On May 25th Holly Bynoe and Nadia Huggins of ARC magazine in collaboration with  Medulla Art Gallery presented a panel of five women who were invited to speak about Jasmine Thomas-Girvan’s work. The panel included Melanie Archer, editor of Robert & Christopher Publishers and art director of the trinidad+tobago film festival; Gabrielle Hezekiah, Lecturer in Cultural Studies at UWI, St. Augustine; Sharon Millar, Trinidadian writer; Marsha Pearce, scholar, artist and PhD candidate at UWI, St. Augustine and myself. We were asked to respond to the December 2011 solo exhibition at the Y Gallery – ‘Gardening in the Tropics’ by Jasmine Thomas-Girvan – Trinidadian based, Jamaican metal smith and sculptor.

What follows is an edited version of the paper I presented in Port-of-Spain.


Annalee Davis presenting at Medulla Art Gallery. Image by Kibwe Brathwaite.

Jasmine and I met in 2000 while I was living in Trinidad. In 2001 we were roommates at the artists’ residency – ‘Big River II’ – on the north coast of Trinidad. It was there that I became aware of Jasmine’s working process – a self proclaimed hunter and gatherer of commonplace materials often found in the natural world and transformed into things of beauty and grace.

Visiting Jasmine’s studio weeks before the exhibition, I felt temporarily suspended in this sacred space, one that required me to be silent, or at the very least, speak softly in the presence of her works. They demanded that I be quiet while observing the rituals they performed and continued to perform in my mind.

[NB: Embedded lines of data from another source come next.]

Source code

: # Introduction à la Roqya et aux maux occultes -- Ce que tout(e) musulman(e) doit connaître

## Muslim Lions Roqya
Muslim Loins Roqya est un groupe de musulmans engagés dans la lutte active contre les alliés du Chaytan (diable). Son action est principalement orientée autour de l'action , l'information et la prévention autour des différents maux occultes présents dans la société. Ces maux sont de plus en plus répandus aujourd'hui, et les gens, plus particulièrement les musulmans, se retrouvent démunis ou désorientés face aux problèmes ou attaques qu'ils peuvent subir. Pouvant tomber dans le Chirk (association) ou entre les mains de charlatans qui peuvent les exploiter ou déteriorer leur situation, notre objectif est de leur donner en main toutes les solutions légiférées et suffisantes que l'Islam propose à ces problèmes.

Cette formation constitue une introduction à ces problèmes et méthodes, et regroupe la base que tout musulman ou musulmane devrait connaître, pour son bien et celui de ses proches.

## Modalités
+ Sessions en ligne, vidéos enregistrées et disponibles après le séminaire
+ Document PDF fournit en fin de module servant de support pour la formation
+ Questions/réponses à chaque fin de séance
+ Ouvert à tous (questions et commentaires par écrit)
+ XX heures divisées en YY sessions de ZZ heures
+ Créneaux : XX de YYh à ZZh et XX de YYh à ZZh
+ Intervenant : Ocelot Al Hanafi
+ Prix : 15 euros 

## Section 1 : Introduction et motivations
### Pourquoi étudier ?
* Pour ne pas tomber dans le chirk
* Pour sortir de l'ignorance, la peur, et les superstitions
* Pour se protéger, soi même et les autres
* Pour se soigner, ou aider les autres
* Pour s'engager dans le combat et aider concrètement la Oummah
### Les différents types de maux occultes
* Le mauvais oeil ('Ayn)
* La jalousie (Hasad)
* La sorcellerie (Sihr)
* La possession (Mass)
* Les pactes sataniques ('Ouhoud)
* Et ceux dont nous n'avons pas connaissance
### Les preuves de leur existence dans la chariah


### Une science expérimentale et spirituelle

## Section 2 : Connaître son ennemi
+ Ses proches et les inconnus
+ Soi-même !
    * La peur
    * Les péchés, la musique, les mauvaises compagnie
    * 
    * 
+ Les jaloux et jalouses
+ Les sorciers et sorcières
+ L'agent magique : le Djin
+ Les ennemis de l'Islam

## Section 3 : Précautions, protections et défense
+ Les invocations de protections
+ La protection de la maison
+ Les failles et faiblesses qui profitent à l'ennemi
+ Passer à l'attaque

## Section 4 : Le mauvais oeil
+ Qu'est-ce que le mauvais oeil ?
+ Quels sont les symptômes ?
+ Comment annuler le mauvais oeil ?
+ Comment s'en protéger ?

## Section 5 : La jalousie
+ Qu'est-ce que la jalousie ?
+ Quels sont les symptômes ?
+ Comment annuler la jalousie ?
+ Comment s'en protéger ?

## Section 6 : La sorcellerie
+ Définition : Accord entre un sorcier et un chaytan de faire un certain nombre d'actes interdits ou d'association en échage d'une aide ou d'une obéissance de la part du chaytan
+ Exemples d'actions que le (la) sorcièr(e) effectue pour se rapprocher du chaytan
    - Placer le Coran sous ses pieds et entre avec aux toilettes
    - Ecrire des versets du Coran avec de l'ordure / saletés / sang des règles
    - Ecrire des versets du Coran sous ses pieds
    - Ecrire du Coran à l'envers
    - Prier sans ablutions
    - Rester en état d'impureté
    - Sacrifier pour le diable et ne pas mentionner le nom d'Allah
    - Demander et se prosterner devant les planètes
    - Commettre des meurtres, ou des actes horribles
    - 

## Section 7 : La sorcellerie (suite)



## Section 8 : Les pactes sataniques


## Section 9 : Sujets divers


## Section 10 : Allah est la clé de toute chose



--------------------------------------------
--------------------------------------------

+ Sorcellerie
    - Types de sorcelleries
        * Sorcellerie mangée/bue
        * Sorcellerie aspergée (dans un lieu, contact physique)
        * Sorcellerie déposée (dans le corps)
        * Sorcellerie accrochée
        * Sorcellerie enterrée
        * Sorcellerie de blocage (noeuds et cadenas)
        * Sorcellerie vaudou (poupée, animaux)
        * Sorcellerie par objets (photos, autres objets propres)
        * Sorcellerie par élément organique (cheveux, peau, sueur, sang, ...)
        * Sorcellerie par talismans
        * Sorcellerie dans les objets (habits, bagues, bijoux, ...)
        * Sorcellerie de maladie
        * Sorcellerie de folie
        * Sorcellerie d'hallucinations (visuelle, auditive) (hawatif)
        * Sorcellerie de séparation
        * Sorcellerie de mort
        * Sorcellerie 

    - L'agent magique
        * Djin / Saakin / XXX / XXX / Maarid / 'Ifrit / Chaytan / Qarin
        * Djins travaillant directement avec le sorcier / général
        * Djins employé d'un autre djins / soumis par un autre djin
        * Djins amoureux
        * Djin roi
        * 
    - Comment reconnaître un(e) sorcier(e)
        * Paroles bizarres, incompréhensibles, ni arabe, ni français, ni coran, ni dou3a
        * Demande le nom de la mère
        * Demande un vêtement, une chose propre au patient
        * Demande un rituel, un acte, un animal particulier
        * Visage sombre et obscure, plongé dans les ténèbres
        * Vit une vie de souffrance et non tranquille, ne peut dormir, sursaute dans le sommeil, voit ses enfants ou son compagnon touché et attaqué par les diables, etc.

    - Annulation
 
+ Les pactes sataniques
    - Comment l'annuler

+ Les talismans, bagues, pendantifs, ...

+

Anancy – Ring and Box, Silver and Bronze. All images courtesy Jasmine Thomas-Girvan

My interest here is to respond to Jasmine’s work formally – by looking at some of its technical concerns; conceptually, by examining the ideas manifest in the work, and lastly, to the wider social context suggested by the work. I will do this by referring to the ways in which Jasmine binds varied materials together, connects the logical, linear plane with the supernatural; and links the human interior space with exterior realities. Her joining of the human physical body with animal or plant matter, while connecting literary and visual genres support her telling a story of human struggle and personal transformation. It’s these varied and layered combinations that situate the work within the genre of magical realism, reinforcing multiple planes of existence at every level.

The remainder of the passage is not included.